At the start of this first article of the series, I have to thank Ewald de Bruijn and Peter Schipperen who have provided a lot of help in developing and teeaching this material over the past 7+ years.
An example
So, what are we talking about when we talk about software design? Let’s start by looking at an example of a software development problem.
Quite some years ago, I had a colleague who was working on software for a weighbridge system for a transport company. This is a relatively simple system, where a truck drives onto a weighbridge, it’s weight is determined, and a ticket with the weight is printed and handed to the driver.
The main actors on this system are the operator, who is responsible for weighing the truck, and the truck driver, who is driving the truck on and off the weigbridge, and gets handed the ticket before driving off.
The whole flow related to the picture above is described as follows:
Trucks drive onto the weighing bridge. The operator checks the weight and prints a ticket with the weight. After receiving the ticket, the driver drives the truck of the weighing bridge so that the next truck can come in.
The software for this system consisted of 4 main packages
- User interface
- Printer Queue
- BridgeInterface
- Printer Driver
The customer of this simple software application asked to extend the text driven user interface with a simple menu to replace hand type commands, and a reporting function to get an overview of the weighings of the past 4 hours.
This turned out to be a small problem, because the controller board had only 2kb of memory left and we needed 20kb for the software change. Yes kb, this was the 1990s, when a 1 megabyte RAM module still cost around 200 euros.
Looking at the software, which is abstracted in the diagram below, my colleague wondered what could done to reduce the amount of memory used by the existing application. It took a little bit of thinking and discussion, but in the end the solution was very simple.
Looking at the usage scenario, it’s pretty obvious that the printer queue has no purpose here. At any point in time there is only one print job in progress, since no truck can enter the weigh bridge before the one on there receives its ticket and drives off. So removing the queue and the related software easily solved the memory problem.
This is an example of how easy it is for a designer to thinking in solutions, which isn’t a bad thing in itself, but at the same time loose track of what is really needed. It pays off to keep in mind who you develop the software for, your stakeholders, and what problem they try to solve.

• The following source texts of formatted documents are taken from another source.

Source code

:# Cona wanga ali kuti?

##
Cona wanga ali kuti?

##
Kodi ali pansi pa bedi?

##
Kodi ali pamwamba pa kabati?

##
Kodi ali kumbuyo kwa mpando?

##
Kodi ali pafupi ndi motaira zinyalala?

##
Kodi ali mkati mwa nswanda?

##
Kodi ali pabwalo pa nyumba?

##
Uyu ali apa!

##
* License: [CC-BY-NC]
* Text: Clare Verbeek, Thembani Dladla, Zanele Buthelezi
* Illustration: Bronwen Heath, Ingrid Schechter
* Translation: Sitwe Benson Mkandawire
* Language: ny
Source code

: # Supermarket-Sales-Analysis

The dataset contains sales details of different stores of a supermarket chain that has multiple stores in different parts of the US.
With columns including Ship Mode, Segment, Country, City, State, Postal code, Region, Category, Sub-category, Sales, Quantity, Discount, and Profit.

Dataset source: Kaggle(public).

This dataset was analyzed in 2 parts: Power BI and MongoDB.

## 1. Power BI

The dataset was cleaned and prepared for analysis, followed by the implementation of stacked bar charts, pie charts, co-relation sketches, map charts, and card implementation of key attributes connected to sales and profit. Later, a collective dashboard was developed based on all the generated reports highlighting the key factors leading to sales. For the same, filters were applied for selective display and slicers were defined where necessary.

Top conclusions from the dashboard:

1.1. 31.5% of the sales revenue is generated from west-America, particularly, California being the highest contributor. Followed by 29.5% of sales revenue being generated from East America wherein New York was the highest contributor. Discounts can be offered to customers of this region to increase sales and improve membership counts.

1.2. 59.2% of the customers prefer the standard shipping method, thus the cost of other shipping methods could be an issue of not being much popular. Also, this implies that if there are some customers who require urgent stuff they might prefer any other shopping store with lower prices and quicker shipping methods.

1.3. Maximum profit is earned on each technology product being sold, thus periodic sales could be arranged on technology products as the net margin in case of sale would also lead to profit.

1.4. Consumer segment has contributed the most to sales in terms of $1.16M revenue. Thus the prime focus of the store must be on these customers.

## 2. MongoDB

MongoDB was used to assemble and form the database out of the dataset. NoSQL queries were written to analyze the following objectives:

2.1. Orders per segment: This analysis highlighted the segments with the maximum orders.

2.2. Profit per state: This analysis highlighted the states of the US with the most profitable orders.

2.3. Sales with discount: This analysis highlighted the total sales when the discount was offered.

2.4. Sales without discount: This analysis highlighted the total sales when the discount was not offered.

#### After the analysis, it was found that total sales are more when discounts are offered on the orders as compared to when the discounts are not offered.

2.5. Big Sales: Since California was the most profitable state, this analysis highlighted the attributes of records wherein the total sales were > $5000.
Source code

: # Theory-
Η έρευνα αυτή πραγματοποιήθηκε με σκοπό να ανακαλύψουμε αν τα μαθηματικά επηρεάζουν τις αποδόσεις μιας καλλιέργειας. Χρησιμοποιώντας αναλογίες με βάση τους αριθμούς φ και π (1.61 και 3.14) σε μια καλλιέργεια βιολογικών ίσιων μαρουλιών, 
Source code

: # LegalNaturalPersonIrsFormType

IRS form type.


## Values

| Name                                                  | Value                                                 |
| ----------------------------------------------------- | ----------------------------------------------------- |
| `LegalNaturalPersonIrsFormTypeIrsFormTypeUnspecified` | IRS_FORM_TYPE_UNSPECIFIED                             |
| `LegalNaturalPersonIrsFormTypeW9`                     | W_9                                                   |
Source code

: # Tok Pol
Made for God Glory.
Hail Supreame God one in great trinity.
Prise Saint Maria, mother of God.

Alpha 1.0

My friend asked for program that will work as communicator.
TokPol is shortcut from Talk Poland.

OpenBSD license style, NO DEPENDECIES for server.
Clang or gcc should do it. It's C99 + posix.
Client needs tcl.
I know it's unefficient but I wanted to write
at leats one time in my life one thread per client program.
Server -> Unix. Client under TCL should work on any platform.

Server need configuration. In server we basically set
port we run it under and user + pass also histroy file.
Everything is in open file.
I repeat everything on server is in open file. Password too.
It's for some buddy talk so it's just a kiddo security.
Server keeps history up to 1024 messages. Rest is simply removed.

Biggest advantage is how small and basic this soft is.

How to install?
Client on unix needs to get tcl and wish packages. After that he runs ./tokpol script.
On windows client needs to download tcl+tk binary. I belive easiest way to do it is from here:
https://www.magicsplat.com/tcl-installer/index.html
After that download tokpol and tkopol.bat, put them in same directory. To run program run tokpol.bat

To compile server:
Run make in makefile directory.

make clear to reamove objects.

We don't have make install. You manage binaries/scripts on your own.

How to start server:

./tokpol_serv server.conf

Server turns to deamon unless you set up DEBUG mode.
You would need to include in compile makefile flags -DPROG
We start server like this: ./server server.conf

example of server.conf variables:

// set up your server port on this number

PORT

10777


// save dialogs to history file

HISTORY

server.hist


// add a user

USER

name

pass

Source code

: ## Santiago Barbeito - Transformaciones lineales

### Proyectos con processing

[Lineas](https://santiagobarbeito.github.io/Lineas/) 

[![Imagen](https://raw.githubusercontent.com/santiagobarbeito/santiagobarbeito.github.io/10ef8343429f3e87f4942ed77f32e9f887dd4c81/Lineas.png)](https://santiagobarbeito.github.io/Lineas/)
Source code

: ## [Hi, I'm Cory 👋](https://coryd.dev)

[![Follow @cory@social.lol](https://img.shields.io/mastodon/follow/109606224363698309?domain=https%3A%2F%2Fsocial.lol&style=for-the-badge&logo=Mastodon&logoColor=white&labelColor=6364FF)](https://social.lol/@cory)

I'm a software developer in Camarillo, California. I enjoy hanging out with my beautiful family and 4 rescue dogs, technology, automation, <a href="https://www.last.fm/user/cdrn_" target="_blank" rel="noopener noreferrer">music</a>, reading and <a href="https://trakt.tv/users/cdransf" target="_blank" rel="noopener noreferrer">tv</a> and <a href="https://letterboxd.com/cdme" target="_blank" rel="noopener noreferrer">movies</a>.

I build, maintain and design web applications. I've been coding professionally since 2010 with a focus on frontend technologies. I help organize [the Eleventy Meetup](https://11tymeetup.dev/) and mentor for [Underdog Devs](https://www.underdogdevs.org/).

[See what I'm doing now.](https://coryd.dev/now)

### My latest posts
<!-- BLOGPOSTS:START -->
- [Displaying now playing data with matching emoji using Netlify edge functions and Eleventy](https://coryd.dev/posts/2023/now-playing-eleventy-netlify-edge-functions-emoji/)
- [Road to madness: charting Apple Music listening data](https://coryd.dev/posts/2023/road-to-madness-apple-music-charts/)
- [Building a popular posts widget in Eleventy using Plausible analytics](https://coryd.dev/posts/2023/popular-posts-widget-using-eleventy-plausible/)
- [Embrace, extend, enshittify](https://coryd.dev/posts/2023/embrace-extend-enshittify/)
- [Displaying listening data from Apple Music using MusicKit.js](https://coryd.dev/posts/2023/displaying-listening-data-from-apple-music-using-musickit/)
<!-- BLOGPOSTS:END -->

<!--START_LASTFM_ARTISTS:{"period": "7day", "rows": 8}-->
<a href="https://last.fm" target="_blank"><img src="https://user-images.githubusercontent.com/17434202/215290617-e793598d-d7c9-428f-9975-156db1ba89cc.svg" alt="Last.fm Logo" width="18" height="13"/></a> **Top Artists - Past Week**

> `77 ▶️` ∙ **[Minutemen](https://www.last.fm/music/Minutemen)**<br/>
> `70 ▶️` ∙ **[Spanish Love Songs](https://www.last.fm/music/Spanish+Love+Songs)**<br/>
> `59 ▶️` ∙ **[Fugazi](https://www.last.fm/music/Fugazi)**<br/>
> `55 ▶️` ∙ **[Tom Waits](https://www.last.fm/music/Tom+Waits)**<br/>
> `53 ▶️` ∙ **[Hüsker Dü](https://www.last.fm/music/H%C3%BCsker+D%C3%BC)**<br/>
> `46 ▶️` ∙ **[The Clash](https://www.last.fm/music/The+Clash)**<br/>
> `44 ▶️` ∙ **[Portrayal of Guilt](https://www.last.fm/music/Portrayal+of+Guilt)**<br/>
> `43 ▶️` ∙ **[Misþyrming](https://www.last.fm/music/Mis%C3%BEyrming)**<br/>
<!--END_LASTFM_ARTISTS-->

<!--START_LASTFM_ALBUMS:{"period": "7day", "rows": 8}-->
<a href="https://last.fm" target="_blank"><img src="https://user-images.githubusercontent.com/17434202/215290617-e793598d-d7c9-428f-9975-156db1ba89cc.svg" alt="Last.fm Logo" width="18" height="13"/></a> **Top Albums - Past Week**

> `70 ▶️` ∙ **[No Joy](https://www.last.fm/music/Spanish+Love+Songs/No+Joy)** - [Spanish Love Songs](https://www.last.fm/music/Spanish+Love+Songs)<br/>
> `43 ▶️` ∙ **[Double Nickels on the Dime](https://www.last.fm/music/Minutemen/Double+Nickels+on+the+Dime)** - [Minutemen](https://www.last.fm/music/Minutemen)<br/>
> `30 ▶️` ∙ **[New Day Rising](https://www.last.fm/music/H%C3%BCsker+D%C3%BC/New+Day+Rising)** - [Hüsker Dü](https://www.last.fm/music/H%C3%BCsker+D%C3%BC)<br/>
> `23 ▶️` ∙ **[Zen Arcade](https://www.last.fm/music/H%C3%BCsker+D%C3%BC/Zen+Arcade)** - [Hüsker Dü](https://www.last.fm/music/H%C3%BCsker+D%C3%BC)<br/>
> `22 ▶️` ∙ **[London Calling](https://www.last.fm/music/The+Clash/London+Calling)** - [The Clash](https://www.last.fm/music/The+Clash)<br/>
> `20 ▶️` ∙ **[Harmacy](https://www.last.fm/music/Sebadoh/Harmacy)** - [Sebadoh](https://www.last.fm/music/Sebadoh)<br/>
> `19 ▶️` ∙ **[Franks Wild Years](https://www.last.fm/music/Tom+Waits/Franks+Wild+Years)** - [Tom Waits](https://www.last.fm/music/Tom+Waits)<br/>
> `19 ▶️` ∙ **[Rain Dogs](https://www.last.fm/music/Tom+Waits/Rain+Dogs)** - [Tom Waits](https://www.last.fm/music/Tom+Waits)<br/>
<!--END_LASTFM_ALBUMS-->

This is one of many pitfalls in software design, all of which are avoidable as long as we are aware of them and apply the best practises for avoiding them.
Design
To clarify that a bit further, let’s have a look at what software design actually is. There are many definitions, but the one that works best for me is the following:
“Software design is the process of defining software structure and the related behaviour that satisfy both functional and non-functional requirements of our stakeholders”
That definition covers, for me, the most important aspect of software design.
First of all, design is a process, more than (what is commonly assumed) the outcome of a process — ‘the design’. ‘The design’ is never finished, that’s what is most important to realise here: during creation of the software, the design will change due to new requirements, new insights.
After creation, there will again be requirements that lead to more changes. As such, the process is more important than the result. In fact, there is nothing that can be called the results, all so called resulting designs are intermediate designs at best. I put that a bit black and white, but in essence it’s true.
If we do want to talk about the result — and of course we do — I talk about the design model, which is an abstraction of the software solution expressed in tables, text or (preferably) diagrams that help software developers to create software that covers the issues addressed during design.
Second, design should cover both structure and behaviour of the solution. A block diagram, class diagram, package diagram by itself is NOT the design model of the software. It has to be clear how the software behaves, if only because the days of simple, sequential mainframe or BASIC programs has long past. Most modern software systems handle data streams and events, and deal with things happening in specific order, or in parallel. If that behaviour is not matched to the structure, there is no design model that will help us implement the actual software.
Third, the functional requirements provide little need for explanation. Of course, every software solution has to provide the functionality required by it’s users. However, we have to make sure that we cover the required functions, but also the necessary functionality to deal with errors of any kind that may realistically occur.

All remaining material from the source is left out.